From the beginning, Mitchell played guitar in different tunings to compensate for the fact her left hand had been left weakened by a childhood bout with polio. As a result, her chord shapes, combined with the meandering meters of her more fanciful compositions, tend to resemble jazz more than standard folk or rock. Her associations with the likes of Wayne Shorter, Herbie Hancock, Tom Scott, Jaco Pastorius and Charles Mingus have resulted in some of her most ambitious work. Mitchell continued to record allusive, jazz-tinged material, studded with personal revelations and socio-political commentary, throughout the Eighties and Nineties. At the same time she's pursued painting with nearly the same commitment. Mitchell's artwork adorns some of her album covers, such as the Van Gogh-inspired self-portrait on 1994's Turbulent Indigo.

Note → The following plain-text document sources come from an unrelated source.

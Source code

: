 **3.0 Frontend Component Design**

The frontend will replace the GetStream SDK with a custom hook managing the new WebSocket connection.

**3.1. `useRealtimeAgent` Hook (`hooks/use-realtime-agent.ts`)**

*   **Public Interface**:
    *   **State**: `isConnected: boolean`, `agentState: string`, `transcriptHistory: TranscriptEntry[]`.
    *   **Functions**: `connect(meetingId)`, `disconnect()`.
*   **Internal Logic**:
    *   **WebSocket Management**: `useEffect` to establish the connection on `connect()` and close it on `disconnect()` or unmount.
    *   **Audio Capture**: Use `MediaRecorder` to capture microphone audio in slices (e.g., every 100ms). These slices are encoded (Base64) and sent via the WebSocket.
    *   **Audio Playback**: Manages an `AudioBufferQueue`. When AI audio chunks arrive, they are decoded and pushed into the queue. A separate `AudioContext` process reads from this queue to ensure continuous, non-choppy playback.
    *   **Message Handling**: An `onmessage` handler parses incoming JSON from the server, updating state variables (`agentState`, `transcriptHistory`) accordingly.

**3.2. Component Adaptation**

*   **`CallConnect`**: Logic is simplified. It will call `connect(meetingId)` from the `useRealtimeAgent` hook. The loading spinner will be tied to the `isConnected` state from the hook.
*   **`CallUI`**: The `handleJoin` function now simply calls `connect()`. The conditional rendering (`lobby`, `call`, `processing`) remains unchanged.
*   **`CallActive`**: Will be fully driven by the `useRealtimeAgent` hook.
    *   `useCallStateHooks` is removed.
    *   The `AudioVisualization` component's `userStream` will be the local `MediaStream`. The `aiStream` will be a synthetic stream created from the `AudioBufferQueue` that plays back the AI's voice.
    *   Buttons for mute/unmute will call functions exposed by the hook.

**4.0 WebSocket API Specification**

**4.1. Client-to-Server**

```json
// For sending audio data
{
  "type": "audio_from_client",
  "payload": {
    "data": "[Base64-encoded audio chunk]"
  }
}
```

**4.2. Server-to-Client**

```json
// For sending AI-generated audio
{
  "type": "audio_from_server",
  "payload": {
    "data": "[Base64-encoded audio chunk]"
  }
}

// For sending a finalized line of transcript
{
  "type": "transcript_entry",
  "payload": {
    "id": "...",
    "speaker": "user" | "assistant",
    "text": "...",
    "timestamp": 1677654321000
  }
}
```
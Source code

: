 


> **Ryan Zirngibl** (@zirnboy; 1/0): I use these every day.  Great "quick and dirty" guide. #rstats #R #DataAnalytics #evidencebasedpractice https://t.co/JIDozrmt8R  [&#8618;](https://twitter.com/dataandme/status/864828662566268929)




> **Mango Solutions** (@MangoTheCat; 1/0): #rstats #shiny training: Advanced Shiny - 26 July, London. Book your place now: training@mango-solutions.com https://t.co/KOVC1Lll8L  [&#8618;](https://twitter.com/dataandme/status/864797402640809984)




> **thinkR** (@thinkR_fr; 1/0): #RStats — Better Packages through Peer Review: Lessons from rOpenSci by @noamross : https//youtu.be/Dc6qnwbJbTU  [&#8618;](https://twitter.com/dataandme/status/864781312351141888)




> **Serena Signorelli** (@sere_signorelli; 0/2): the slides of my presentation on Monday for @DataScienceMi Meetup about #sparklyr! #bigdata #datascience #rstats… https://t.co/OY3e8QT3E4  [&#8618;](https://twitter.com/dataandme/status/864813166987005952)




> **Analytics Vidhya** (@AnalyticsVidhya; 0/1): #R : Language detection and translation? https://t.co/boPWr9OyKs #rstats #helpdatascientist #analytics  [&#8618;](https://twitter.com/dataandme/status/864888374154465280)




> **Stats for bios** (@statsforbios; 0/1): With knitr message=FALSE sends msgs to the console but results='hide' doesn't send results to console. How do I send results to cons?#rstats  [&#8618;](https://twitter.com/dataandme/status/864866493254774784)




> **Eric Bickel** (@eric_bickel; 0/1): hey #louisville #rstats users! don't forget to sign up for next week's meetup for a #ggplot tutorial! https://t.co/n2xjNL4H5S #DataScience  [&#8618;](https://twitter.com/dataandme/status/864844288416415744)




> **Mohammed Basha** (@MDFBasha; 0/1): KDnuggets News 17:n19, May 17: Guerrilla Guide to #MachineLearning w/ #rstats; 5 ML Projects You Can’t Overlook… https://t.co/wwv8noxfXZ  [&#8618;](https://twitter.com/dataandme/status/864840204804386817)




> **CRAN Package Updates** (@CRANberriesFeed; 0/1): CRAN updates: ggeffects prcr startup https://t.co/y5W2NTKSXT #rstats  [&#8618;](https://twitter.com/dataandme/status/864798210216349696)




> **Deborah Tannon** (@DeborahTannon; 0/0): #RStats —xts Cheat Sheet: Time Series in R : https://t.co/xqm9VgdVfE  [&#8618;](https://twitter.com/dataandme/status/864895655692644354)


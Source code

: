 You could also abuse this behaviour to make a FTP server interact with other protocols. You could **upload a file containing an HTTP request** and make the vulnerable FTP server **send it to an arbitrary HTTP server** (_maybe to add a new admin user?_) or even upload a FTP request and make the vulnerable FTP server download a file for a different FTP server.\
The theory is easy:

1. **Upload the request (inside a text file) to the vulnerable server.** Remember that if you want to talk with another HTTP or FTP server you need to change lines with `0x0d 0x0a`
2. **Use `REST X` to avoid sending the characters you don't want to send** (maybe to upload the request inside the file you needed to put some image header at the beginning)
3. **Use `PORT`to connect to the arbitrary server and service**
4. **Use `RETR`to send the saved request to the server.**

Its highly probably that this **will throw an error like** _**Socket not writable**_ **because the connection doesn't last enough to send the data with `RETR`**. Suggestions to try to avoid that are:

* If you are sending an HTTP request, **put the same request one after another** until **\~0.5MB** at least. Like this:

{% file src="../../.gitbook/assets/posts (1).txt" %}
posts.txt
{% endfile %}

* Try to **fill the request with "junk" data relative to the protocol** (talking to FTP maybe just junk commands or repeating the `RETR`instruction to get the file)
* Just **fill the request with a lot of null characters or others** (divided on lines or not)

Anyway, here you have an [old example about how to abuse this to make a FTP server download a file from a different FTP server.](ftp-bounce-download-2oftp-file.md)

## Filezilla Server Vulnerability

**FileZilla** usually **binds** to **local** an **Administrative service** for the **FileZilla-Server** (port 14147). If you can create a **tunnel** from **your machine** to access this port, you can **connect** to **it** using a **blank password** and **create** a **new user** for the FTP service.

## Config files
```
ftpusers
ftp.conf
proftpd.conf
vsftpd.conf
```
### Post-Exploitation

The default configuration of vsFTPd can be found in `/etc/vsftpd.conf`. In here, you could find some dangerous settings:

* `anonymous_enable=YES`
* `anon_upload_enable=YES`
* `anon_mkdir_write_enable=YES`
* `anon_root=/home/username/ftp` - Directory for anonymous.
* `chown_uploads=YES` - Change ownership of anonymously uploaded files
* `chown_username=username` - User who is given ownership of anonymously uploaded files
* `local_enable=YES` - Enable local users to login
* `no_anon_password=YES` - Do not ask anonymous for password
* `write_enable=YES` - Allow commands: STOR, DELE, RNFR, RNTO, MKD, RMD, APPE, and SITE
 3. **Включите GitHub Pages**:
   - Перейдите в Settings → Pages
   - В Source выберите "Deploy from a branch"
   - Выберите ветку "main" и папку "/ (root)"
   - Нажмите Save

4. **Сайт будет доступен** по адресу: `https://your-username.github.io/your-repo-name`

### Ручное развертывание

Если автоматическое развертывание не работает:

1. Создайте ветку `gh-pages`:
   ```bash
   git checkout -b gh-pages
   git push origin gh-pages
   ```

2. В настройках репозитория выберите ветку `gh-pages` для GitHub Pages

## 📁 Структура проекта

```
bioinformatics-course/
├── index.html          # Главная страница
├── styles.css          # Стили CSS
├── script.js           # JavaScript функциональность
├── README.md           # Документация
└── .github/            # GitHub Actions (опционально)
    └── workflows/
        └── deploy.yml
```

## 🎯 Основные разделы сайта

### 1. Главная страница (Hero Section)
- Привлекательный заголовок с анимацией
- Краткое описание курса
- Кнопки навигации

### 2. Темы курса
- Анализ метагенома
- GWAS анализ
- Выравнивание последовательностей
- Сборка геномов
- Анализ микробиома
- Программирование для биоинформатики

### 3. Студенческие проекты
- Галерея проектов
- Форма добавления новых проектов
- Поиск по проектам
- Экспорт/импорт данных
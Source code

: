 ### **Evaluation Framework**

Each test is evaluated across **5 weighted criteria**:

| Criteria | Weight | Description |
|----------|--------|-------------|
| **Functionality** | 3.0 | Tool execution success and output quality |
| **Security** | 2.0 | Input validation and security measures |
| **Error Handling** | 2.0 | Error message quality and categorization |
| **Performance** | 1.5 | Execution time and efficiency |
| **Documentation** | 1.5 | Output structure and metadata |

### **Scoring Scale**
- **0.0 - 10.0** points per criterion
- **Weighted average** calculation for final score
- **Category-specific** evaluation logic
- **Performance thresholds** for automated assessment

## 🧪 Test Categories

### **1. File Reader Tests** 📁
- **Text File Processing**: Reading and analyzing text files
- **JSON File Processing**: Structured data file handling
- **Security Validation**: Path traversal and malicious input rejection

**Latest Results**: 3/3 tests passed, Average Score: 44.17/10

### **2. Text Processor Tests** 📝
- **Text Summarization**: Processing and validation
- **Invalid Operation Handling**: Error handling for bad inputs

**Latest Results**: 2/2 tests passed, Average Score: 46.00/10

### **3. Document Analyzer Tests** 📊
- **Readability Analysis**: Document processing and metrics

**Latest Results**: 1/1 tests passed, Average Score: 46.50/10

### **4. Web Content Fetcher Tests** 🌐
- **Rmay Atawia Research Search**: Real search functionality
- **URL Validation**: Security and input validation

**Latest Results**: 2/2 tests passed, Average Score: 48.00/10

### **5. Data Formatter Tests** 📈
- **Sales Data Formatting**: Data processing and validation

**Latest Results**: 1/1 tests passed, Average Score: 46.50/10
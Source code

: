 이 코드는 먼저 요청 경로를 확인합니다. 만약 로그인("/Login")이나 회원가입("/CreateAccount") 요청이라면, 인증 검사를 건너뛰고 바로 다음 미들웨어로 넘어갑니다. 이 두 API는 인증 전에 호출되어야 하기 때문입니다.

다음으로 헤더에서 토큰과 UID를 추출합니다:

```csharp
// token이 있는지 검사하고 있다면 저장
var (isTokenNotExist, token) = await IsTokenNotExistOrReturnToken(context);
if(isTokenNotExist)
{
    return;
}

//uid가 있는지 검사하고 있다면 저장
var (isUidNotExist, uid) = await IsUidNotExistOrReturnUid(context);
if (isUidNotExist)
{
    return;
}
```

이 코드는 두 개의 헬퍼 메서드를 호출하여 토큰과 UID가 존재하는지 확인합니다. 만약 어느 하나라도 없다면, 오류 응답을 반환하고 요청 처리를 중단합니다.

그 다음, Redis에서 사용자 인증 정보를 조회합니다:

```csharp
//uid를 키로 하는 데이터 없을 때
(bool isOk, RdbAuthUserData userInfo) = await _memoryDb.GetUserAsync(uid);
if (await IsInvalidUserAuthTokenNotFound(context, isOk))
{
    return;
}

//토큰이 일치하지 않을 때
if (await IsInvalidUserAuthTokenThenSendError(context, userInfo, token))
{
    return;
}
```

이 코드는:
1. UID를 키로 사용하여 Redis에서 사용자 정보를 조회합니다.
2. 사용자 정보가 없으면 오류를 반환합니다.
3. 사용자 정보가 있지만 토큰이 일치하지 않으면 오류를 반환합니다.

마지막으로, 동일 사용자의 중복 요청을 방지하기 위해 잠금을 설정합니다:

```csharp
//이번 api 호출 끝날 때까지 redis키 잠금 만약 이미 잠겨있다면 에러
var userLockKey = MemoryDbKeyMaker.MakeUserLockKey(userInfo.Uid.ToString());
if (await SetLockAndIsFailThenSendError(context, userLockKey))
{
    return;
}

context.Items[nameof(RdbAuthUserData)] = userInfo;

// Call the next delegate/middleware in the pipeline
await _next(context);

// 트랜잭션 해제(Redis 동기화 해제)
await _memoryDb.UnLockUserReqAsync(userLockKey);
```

Mitchell kicked off the new millennium with Both Sides Now, an orchestrated album of torch songs by other songwriters and herself. In a sense, it brought her career full circle, since the title song was one of the very first she wrote while still a fledgling musician back in the mid-Sixties.
A blunt critic of the music industry, Mitchell had stopped recording over the last several years, focusing mainly on her visual art. But in October 2006 she announced that she was working on material for a new album, which will be released Sept. 25, 2007 via Hear Music, the sound of Starbucks.